In California, we live daily with the very real threat of man-made and natural disasters. Experts agree that it’s not if but when a large earthquake will impact our state. The devastation from a large earthquake will be far reaching, locally and across the state – ripping into the very fabric of our communities. One estimate, according to a State of California seismic assessment study, noted the potential for thousands of deaths and billions of dollars in damage as a result of a large seismic event.
Across the state, emergency management professionals have dedicated their entire careers toward changing the public’s complacent mindset about emergency preparedness. Yet, despite these efforts, apathy about the importance of emergency preparedness may negatively impact our ability to survive in the critical post-disaster environment.
Mutual aid agreements and CERT teams
Throughout the year, response agencies across the region participate in sophisticated disaster planning and response scenarios and California has what is considered the finest mutual aid system in the world. Emergency management professionals work tirelessly in preparing, planning and exercising disaster plans. The City of Hemet has embraced the formation of community preparedness coalitions such as Community Emergency Response Team Training (CERT) along with other community-based groups.
Yet despite these comprehensive efforts, large segments of the population are still totally unprepared for a major event. Equally important to all is the understanding that no emergency response agency has the number of resources that will be necessary to react, respond to and manage a large-scale incident such as an earthquake. Emergency response agencies will be forced to manage their collective response by adopting a modified or streamlined response strategy.
This means it will not be business as usual. Fire departments will place initial emphasis on area-wide assessments of infrastructure including schools, hospitals, bridges, major businesses and other buildings – looking for the amount and magnitude of damage or more obvious concerns such as fires. This assessment will serve as an important initial barometer of the intensity of the earthquake, allowing fire commanders to deploy emergency resources where they are needed most.
What does this mean for all of us who count on our emergency services on a daily basis?

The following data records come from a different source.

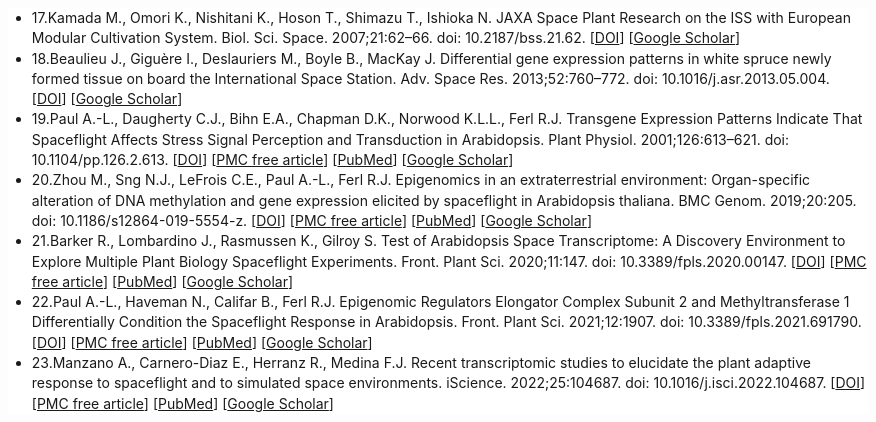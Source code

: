 * 17.Kamada M., Omori K., Nishitani K., Hoson T., Shimazu T., Ishioka N. JAXA Space Plant Research on the ISS with European Modular Cultivation System. Biol. Sci. Space. 2007;21:62–66. doi: 10.2187/bss.21.62. [[DOI](https://doi.org/10.2187/bss.21.62)] [[Google Scholar](https://scholar.google.com/scholar_lookup?journal=Biol.%20Sci.%20Space&title=JAXA%20Space%20Plant%20Research%20on%20the%20ISS%20with%20European%20Modular%20Cultivation%20System&author=M.%20Kamada&author=K.%20Omori&author=K.%20Nishitani&author=T.%20Hoson&author=T.%20Shimazu&volume=21&publication_year=2007&pages=62-66&doi=10.2187/bss.21.62&)]
* 18.Beaulieu J., Giguère I., Deslauriers M., Boyle B., MacKay J. Differential gene expression patterns in white spruce newly formed tissue on board the International Space Station. Adv. Space Res. 2013;52:760–772. doi: 10.1016/j.asr.2013.05.004. [[DOI](https://doi.org/10.1016/j.asr.2013.05.004)] [[Google Scholar](https://scholar.google.com/scholar_lookup?journal=Adv.%20Space%20Res.&title=Differential%20gene%20expression%20patterns%20in%20white%20spruce%20newly%20formed%20tissue%20on%20board%20the%20International%20Space%20Station&author=J.%20Beaulieu&author=I.%20Gigu%C3%A8re&author=M.%20Deslauriers&author=B.%20Boyle&author=J.%20MacKay&volume=52&publication_year=2013&pages=760-772&doi=10.1016/j.asr.2013.05.004&)]
* 19.Paul A.-L., Daugherty C.J., Bihn E.A., Chapman D.K., Norwood K.L.L., Ferl R.J. Transgene Expression Patterns Indicate That Spaceflight Affects Stress Signal Perception and Transduction in Arabidopsis. Plant Physiol. 2001;126:613–621. doi: 10.1104/pp.126.2.613. [[DOI](https://doi.org/10.1104/pp.126.2.613)] [[PMC free article](/articles/PMC111153/)] [[PubMed](https://pubmed.ncbi.nlm.nih.gov/11402191/)] [[Google Scholar](https://scholar.google.com/scholar_lookup?journal=Plant%20Physiol.&title=Transgene%20Expression%20Patterns%20Indicate%20That%20Spaceflight%20Affects%20Stress%20Signal%20Perception%20and%20Transduction%20in%20Arabidopsis&author=A.-L.%20Paul&author=C.J.%20Daugherty&author=E.A.%20Bihn&author=D.K.%20Chapman&author=K.L.L.%20Norwood&volume=126&publication_year=2001&pages=613-621&pmid=11402191&doi=10.1104/pp.126.2.613&)]
* 20.Zhou M., Sng N.J., LeFrois C.E., Paul A.-L., Ferl R.J. Epigenomics in an extraterrestrial environment: Organ-specific alteration of DNA methylation and gene expression elicited by spaceflight in Arabidopsis thaliana. BMC Genom. 2019;20:205. doi: 10.1186/s12864-019-5554-z. [[DOI](https://doi.org/10.1186/s12864-019-5554-z)] [[PMC free article](/articles/PMC6416986/)] [[PubMed](https://pubmed.ncbi.nlm.nih.gov/30866818/)] [[Google Scholar](https://scholar.google.com/scholar_lookup?journal=BMC%20Genom.&title=Epigenomics%20in%20an%20extraterrestrial%20environment:%20Organ-specific%20alteration%20of%20DNA%20methylation%20and%20gene%20expression%20elicited%20by%20spaceflight%20in%20Arabidopsis%20thaliana&author=M.%20Zhou&author=N.J.%20Sng&author=C.E.%20LeFrois&author=A.-L.%20Paul&author=R.J.%20Ferl&volume=20&publication_year=2019&pages=205&pmid=30866818&doi=10.1186/s12864-019-5554-z&)]
* 21.Barker R., Lombardino J., Rasmussen K., Gilroy S. Test of Arabidopsis Space Transcriptome: A Discovery Environment to Explore Multiple Plant Biology Spaceflight Experiments. Front. Plant Sci. 2020;11:147. doi: 10.3389/fpls.2020.00147. [[DOI](https://doi.org/10.3389/fpls.2020.00147)] [[PMC free article](/articles/PMC7076552/)] [[PubMed](https://pubmed.ncbi.nlm.nih.gov/32265943/)] [[Google Scholar](https://scholar.google.com/scholar_lookup?journal=Front.%20Plant%20Sci.&title=Test%20of%20Arabidopsis%20Space%20Transcriptome:%20A%20Discovery%20Environment%20to%20Explore%20Multiple%20Plant%20Biology%20Spaceflight%20Experiments&author=R.%20Barker&author=J.%20Lombardino&author=K.%20Rasmussen&author=S.%20Gilroy&volume=11&publication_year=2020&pages=147&pmid=32265943&doi=10.3389/fpls.2020.00147&)]
* 22.Paul A.-L., Haveman N., Califar B., Ferl R.J. Epigenomic Regulators Elongator Complex Subunit 2 and Methyltransferase 1 Differentially Condition the Spaceflight Response in Arabidopsis. Front. Plant Sci. 2021;12:1907. doi: 10.3389/fpls.2021.691790. [[DOI](https://doi.org/10.3389/fpls.2021.691790)] [[PMC free article](/articles/PMC8475764/)] [[PubMed](https://pubmed.ncbi.nlm.nih.gov/34589093/)] [[Google Scholar](https://scholar.google.com/scholar_lookup?journal=Front.%20Plant%20Sci.&title=Epigenomic%20Regulators%20Elongator%20Complex%20Subunit%202%20and%20Methyltransferase%201%20Differentially%20Condition%20the%20Spaceflight%20Response%20in%20Arabidopsis&author=A.-L.%20Paul&author=N.%20Haveman&author=B.%20Califar&author=R.J.%20Ferl&volume=12&publication_year=2021&pages=1907&pmid=34589093&doi=10.3389/fpls.2021.691790&)]
* 23.Manzano A., Carnero-Diaz E., Herranz R., Medina F.J. Recent transcriptomic studies to elucidate the plant adaptive response to spaceflight and to simulated space environments. iScience. 2022;25:104687. doi: 10.1016/j.isci.2022.104687. [[DOI](https://doi.org/10.1016/j.isci.2022.104687)] [[PMC free article](/articles/PMC9287483/)] [[PubMed](https://pubmed.ncbi.nlm.nih.gov/35856037/)] [[Google Scholar](https://scholar.google.com/scholar_lookup?journal=iScience&title=Recent%20transcriptomic%20studies%20to%20elucidate%20the%20plant%20adaptive%20response%20to%20spaceflight%20and%20to%20simulated%20space%20environments&author=A.%20Manzano&author=E.%20Carnero-Diaz&author=R.%20Herranz&author=F.J.%20Medina&volume=25&publication_year=2022&pages=104687&pmid=35856037&doi=10.1016/j.isci.2022.104687&)]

As part of a streamlined response strategy in a large-scale disaster, 911 calls will be prioritized and emergency responders will only respond to those calls determined to need immediate attention, such as multiple casualty scenarios, collapsed buildings where there may be survivors, and fires that have the potential to develop into larger fires that could destroy whole city blocks or business districts.
Emergency responders also endure the disaster
Keep in mind, along with the entire community, firefighters and other emergency responders will also have to endure the disaster. As part of their initial plan, they must “call home” or leave a message to let loved ones know everything is OK. In those cases where they can’t get through to their families, they will leave a message with a designated out-of-state contact. Bottom line: this peace of mind for our first responders will be critical to their state of mind in responding to our community’s needs.
Critical to the ability of emergency response agencies to mount an effective response to such an event will be the level of preparedness of businesses and individuals and the awareness that each citizen must possess in terms of their responsibility.
Businesses need to have a Continuity of Operations Plan (COOP) and prepare for the possibility that employees will not be able to leave the worksite for a period of time. Individual citizens need to be prepared to be self-sufficient for up to 72 hours. Yes – it could take three full days before help arrives! This scenario became a reality in such disasters as Hurricane Katrina and Haiti. The reality and experience of recent disasters across the world has shown that it may take up to two weeks before help arrives.
All of us who live and work in California are going to experience an earthquake: How much time you invest in preparing individually and as a business community will make the difference. So let’s ENGAGE AND PREPARE FOR THE IMPACT TOGETHER!